» **Required work**
Report all lines of the records that contain "WhatsApp".

(Pictures paired with source code)
----
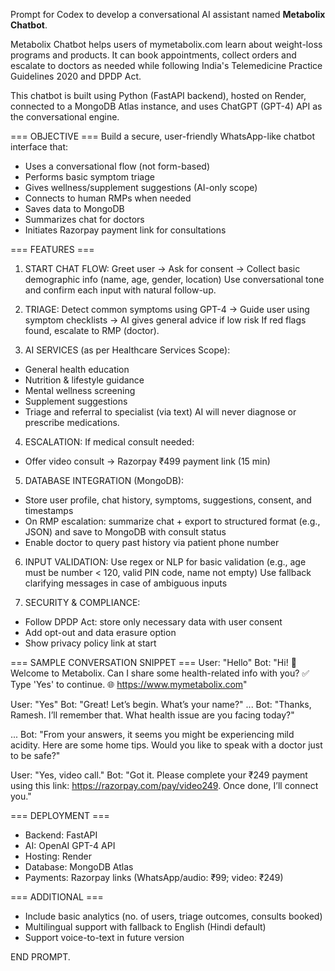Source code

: Prompt for Codex to develop a conversational AI assistant named **Metabolix Chatbot**.

Metabolix Chatbot helps users of mymetabolix.com learn about weight-loss programs and products. It can book appointments, collect orders and escalate to doctors as needed while following India's Telemedicine Practice Guidelines 2020 and DPDP Act.

This chatbot is built using Python (FastAPI backend), hosted on Render, connected to a MongoDB Atlas instance, and uses ChatGPT (GPT-4) API as the conversational engine.

=== OBJECTIVE ===
Build a secure, user-friendly WhatsApp-like chatbot interface that:
- Uses a conversational flow (not form-based)
- Performs basic symptom triage
- Gives wellness/supplement suggestions (AI-only scope)
- Connects to human RMPs when needed
- Saves data to MongoDB
- Summarizes chat for doctors
- Initiates Razorpay payment link for consultations

=== FEATURES ===

1. START CHAT FLOW:
Greet user → Ask for consent → Collect basic demographic info (name, age, gender, location)
Use conversational tone and confirm each input with natural follow-up.

2. TRIAGE:
Detect common symptoms using GPT-4 → Guide user using symptom checklists → AI gives general advice if low risk
If red flags found, escalate to RMP (doctor).

3. AI SERVICES (as per Healthcare Services Scope):
- General health education
- Nutrition & lifestyle guidance
- Mental wellness screening
- Supplement suggestions
- Triage and referral to specialist (via text)
AI will never diagnose or prescribe medications.

4. ESCALATION:
If medical consult needed:
- Offer video consult → Razorpay ₹499 payment link (15 min)

5. DATABASE INTEGRATION (MongoDB):
- Store user profile, chat history, symptoms, suggestions, consent, and timestamps
- On RMP escalation: summarize chat + export to structured format (e.g., JSON) and save to MongoDB with consult status
- Enable doctor to query past history via patient phone number

6. INPUT VALIDATION:
Use regex or NLP for basic validation (e.g., age must be number < 120, valid PIN code, name not empty)
Use fallback clarifying messages in case of ambiguous inputs

7. SECURITY & COMPLIANCE:
- Follow DPDP Act: store only necessary data with user consent
- Add opt-out and data erasure option
- Show privacy policy link at start

=== SAMPLE CONVERSATION SNIPPET ===
User: "Hello"
Bot: "Hi! 👋 Welcome to Metabolix. Can I share some health-related info with you? ✅ Type 'Yes' to continue. 🌐 https://www.mymetabolix.com"

User: "Yes"
Bot: "Great! Let’s begin. What’s your name?"
...
Bot: "Thanks, Ramesh. I’ll remember that. What health issue are you facing today?"

...
Bot: "From your answers, it seems you might be experiencing mild acidity. Here are some home tips. Would you like to speak with a doctor just to be safe?"

User: "Yes, video call."
Bot: "Got it. Please complete your ₹249 payment using this link: https://razorpay.com/pay/video249. Once done, I’ll connect you."

=== DEPLOYMENT ===
- Backend: FastAPI
- AI: OpenAI GPT-4 API
- Hosting: Render
- Database: MongoDB Atlas
- Payments: Razorpay links (WhatsApp/audio: ₹99; video: ₹249)

=== ADDITIONAL ===
- Include basic analytics (no. of users, triage outcomes, consults booked)
- Multilingual support with fallback to English (Hindi default)
- Support voice-to-text in future version

END PROMPT.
----
» **Answer section**
Build a secure, user-friendly WhatsApp-like chatbot interface that:
- Payments: Razorpay links (WhatsApp/audio: ₹99; video: ₹249)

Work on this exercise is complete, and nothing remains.